FIRST DIVISION
[G.R. No. 234179. December 5, 2022.]
JOSEPHINE B. ZABARTE, petitioner, vs.FRANLIZA "LIZETTE" BELARMINO, respondent.
NOTICE
Sirs/Mesdames :
Please take notice that the Court's First Division issued a Resolution datedDecember 5, 2022which reads as follows:
"G.R. No. 234179 (Josephine B. Zabarte vs. Franliza "Lizette" Belarmino). — Before the Court is a Petition for Review on Certiorari1 assailing the February 28, 2017 Decision 2 and the August 25, 2017 Resolution 3 of the Court of Appeals (CA) in CA-G.R. SP No. 135466. The CA reversed the December 26, 2013 Decision 4 of the Regional Trial Court of Makati City, Branch 141 (RTC) in Civil Case No. 13-831 and reinstated the December 18, 2012 Decision 5 of the Metropolitan Trial Court of Makati City, Branch 66 (MeTC) in Civil Case No. 103055, which dismissed the complaint for collection of sum of money filed by Josephine B. Zabarte (petitioner) against Franliza "Lizette" Belarmino (respondent) on the grounds of litis pendentia and forum shopping.
Antecedents
As synthesized by the CA, the relevant facts are as follows:
In her Complaint filed before the [MeTC], herein respondent [now petitioner] Josephine B. Zabarte ("Zabarte," for brevity) alleged, among others, that she and petitioner [now respondent] Franliza "Lizette" Belarmino ("Belarmino") had known each other since their college days and became the best of friends. Sometime in May 2007, Belarmino obtained a loan from Zabarte in the total amount of Two Hundred Thousand (P200,000.00) Pesos. Per their agreement, said loan shall earn interest at the rate of six percent or Twelve Thousand (P12,000.00) Pesos per month and further, that said loan shall be due on 28 December 2007. Petitioner at first faithfully paid her loan obligation but failed to pay the same in full when it became due on 28 December 2007, hence, the parties agreed to extend the period of payment. However, petitioner defaulted in her monthly payments starting 28 August 2009. As of said date, petitioner's total obligation amounted to One Hundred Eighty Four Thousand Three Hundred Fifty Seven and 21/100 (P184,357.21) Pesos. Verbal and written demands were made by respondent upon petitioner to settle her loan obligation which, as of 11 March 2011, already totaled Three Hundred Ninety Four Thousand Seven Hundred Ninety Two & 47/100 (P394,792.47) Pesos, inclusive of interests earned, but petitioner refused and failed to pay. Hence, respondent was constrained to engage the services of counsel to institute an action in court. DETACa
Petitioner, in her Answer[,] admitted that she obtained a loan from respondent, but claimed that said loan had already been paid, or discharged, or otherwise included in the ten (10) counts of bouncing checks cases filed against her by respondent before the Metropolitan Trial Courts in Makati City in the total amount of P1,904,448.62. Petitioner prayed for the dismissal of the complaint on the ground of forum shopping, multiplicity of suits, splitting of cause of action, and litis pendentia.

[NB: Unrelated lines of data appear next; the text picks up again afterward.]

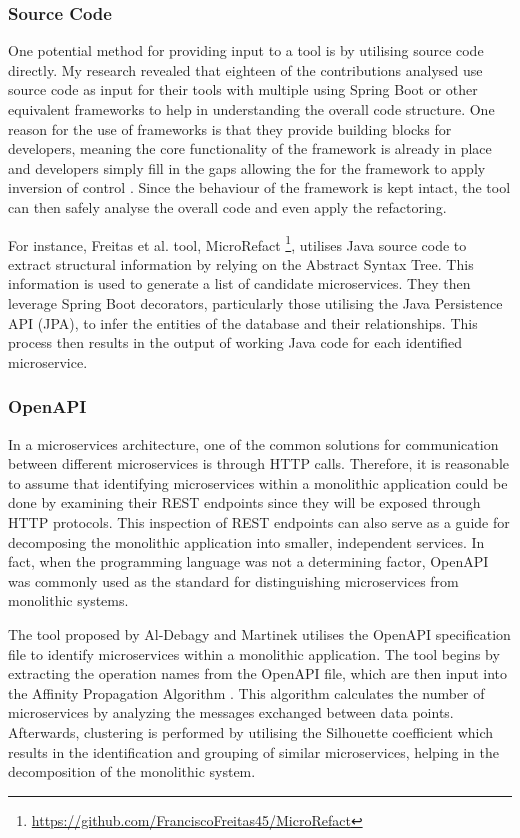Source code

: \documentclass[conference]{IEEEtran}
\begin{document}
\subsubsection*{Source Code}

One potential method for providing input to a tool is by utilising source code
directly. My research revealed that eighteen of the contributions analysed use
source code as input for their tools with multiple using Spring Boot or other
equivalent frameworks to help in understanding the overall code structure. One
reason for the use of frameworks is that they provide building blocks for
developers, meaning the core functionality of the framework is already in place
and developers simply fill in the gaps allowing the for the framework to apply
inversion of control \cite{gamma1995design}. Since the behaviour of the
framework is kept intact, the tool can then safely analyse the overall code and
even apply the refactoring.

For instance, Freitas et al.  tool, MicroRefact
\footnote{\url{https://github.com/FranciscoFreitas45/MicroRefact}}, utilises
Java source code to extract structural information by relying on the Abstract
Syntax Tree. This information is used to generate a list of candidate
microservices. They then leverage Spring Boot decorators, particularly those
utilising the Java Persistence API (JPA), to infer the entities of the database
and their relationships. This process then results in the output of working
Java code for each identified microservice.

\subsubsection*{OpenAPI}

In a microservices architecture, one of the common solutions for communication
between different microservices is through HTTP calls. Therefore, it is
reasonable to assume that identifying microservices within a monolithic
application could be done by examining their REST endpoints since they will be
exposed through HTTP protocols. This inspection of REST endpoints can also
serve as a guide for decomposing the monolithic application into smaller,
independent services. In fact, when the programming language was not a
determining factor, OpenAPI was commonly used as the standard for
distinguishing microservices from monolithic systems.

The tool proposed by Al-Debagy and Martinek  utilises the
OpenAPI specification file to identify microservices within a monolithic
application. The tool begins by extracting the operation names from the OpenAPI
file, which are then input into the Affinity Propagation Algorithm
\cite{frey2007clustering}. This algorithm calculates the number of
microservices by analyzing the messages exchanged between data points.
Afterwards, clustering is performed by utilising the Silhouette coefficient
\cite{rousseeuw1987silhouettes} which results in the identification and
grouping of similar microservices, helping in the decomposition of the
monolithic system.
\end{document}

During the scheduled continuation of pre-trial on 23 May 2012, petitioner and her counsel failed to appear, for which reason, upon motion, petitioner was declared as in default and respondent was allowed to present her evidence ex-parte.

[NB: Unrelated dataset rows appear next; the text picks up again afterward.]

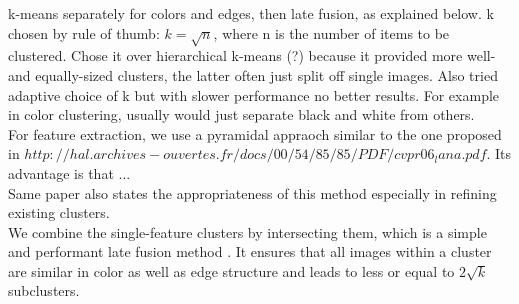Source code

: k-means separately for colors and edges, then late fusion, as explained below. k chosen by rule of thumb: $ k = \sqrt{n} $, where n is the number of items to be clustered. Chose it over hierarchical k-means (?) because it provided more well- and equally-sized clusters, the latter often just split off single images.
Also tried adaptive choice of k but with slower performance no better results. For example in color clustering, usually would just separate black and white from others.\\
For feature extraction, we use a pyramidal appraoch similar to the one proposed in  $http://hal.archives-ouvertes.fr/docs/00/54/85/85/PDF/cvpr06_lana.pdf$. Its advantage is that ... \\
Same paper also states the appropriateness of this method especially in refining existing clusters.\\
We combine the single-feature clusters by intersecting them, which is a simple and performant late fusion method . It ensures that all images within a cluster are similar in color as well as edge structure and leads to less or equal to $ 2\sqrt{k} $ subclusters.
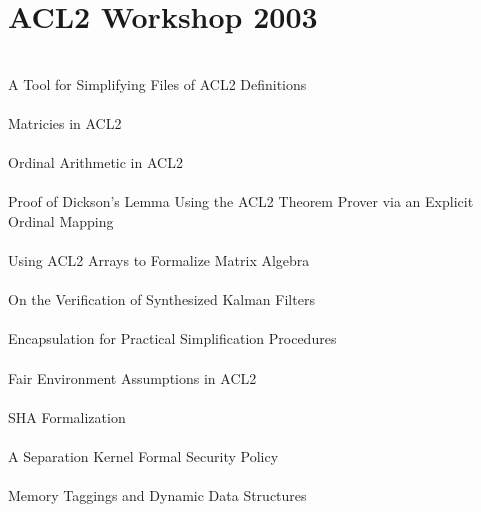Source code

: \documentclass{article}
\begin{document}
\section{ACL2 Workshop 2003}

\cite{03-kaufmann-simplifying} \\
A Tool for Simplifying Files of ACL2 Definitions \\

\cite{03-hendrix-matricies} \\
Matricies in ACL2 \\

\cite{03-manolios-ordinal} \\
Ordinal Arithmetic in ACL2 \\

\cite{03-sustik-dickson} \\
Proof of Dickson's Lemma Using the ACL2 Theorem Prover via an Explicit Ordinal Mapping \\

\cite{03-gamboa-arrays} \\
Using ACL2 Arrays to Formalize Matrix Algebra \\

\cite{03-gamboa-kalman} \\
On the Verification of Synthesized Kalman Filters \\

\cite{03-matlin-encapsulation} \\
Encapsulation for Practical Simplification Procedures \\

\cite{03-sumners-fairness} \\
Fair Environment Assumptions in ACL2 \\

\cite{03-toma-sha} \\
SHA Formalization \\

\cite{03-greve-separation} \\
A Separation Kernel Formal Security Policy \\

\cite{03-moore-tagging} \\
Memory Taggings and Dynamic Data Structures \\
\end{document}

Respondent presented Mumar G. Jaranilla, who affirmed and confirmed her Judicial Affidavit and identified and marked Zabarte's documentary evidence, consisting of: Exhibit "A" — Promissory Note dated 11 June 2007; Exhibit "B" — Journal; Exhibit "C" — demand letter dated 17 March 2011; Exhibit "D" — Affidavit of Service; Exhibit "E" — Special Power of Attorney and Exhibit "F" — Judicial Affidavit of Mumar G. Jaranilla. 6
Ruling of the MeTC
On December 18, 2012, the MeTC rendered a decision dismissing the collection suit. It held that the testimony of petitioner's lone witness, Mumar G. Jaranilla (Jaranilla), was hearsay because she had no personal knowledge of the loan transactions. The MeTC also found that petitioner had previously filed 10 criminal cases for violation of Batas Pambansa Blg. 22 (B.P. 22) against respondent which were then pending before MeTC, Branch 65 in Makati City, the facts and circumstances of which were identical to the civil complaint. Consequently, the MeTC dismissed the civil action for collection of sum of money, holding that the filing of the criminal actions for violation of B.P. 22 shall be deemed to necessarily carry with it the filing of the corresponding civil action/s. 7
Ruling of the RTC
On appeal, the RTC reversed the MeTC decision and held that the civil action deemed to be included under Section 1 (a), Rule 111 of the Rules of Criminal Procedure pertains only to an action to recover civil liability arising from a crime or ex delicto. Other civil actions under Articles 32, 33, 34, and 2176 of the Civil Code are not deemed instituted, and may be filed and prosecuted separately and independently. Since the subject complaint is based on a contract or promissory note, herein petitioner is not precluded from enforcing her claim based on contract under Art. 32 (sic) of the Civil Code. 8 The dispositive portion of the RTC decision reads:
WHEREFORE, finding the appeal to be of merit, the same is hereby GRANTED. The assailed Decision of the court a quo dated December 18, 2012 is REVERSED and SET ASIDE, finding the appellee liable to the appellant the sum of Three Hundred Ninety-Four Thousand Seven Hundred Ninety-Two Pesos and Forty-Seven Centavos (Php394,792.47) with interest at six percent (6%) per annum from the filing of the complaint on September 23, 2011 until judgment becomes final. Upon finality of the decision, the interest on the judgment award plus interests earned up to that date shall be 12% per annum until fully paid.
SO ORDERED. 9
Respondent filed a motion for reconsideration, but the same was denied by the RTC in its Order dated April 23, 2014. 10 Dissatisfied, respondent filed a petition for review under Rule 42 of the Rules of Court before the CA. 11
Ruling of the CA
On February 28, 2017, the CA promulgated the assailed decision reversing the RTC and reinstating the decision of the MeTC. The CA explained that Art. 31 of the Civil Code does not apply due to the express provisions of Sec. 1, Rule 111 of the Rules of Criminal Procedure and Supreme Court Circular 57-97 12 which state that the criminal action for violation of B.P. 22 shall be deemed to necessarily include the corresponding civil action. The filing of a civil action independent from a B.P. 22 case on the ground that the source of the obligation is a contract, would run counter to the very purpose of the rules — to help declog court dockets. As such, the civil action filed by petitioner to collect the outstanding balance on the promissory note, which covered the checks subject of the B.P. 22 cases, was already barred on the ground of litis pendentia. 13 ATICcS
Issues
In light of the denial by the CA of her motion for reconsideration, 14 petitioner filed the instant appeal by certiorari ascribing the following errors on the part of the CA:
I.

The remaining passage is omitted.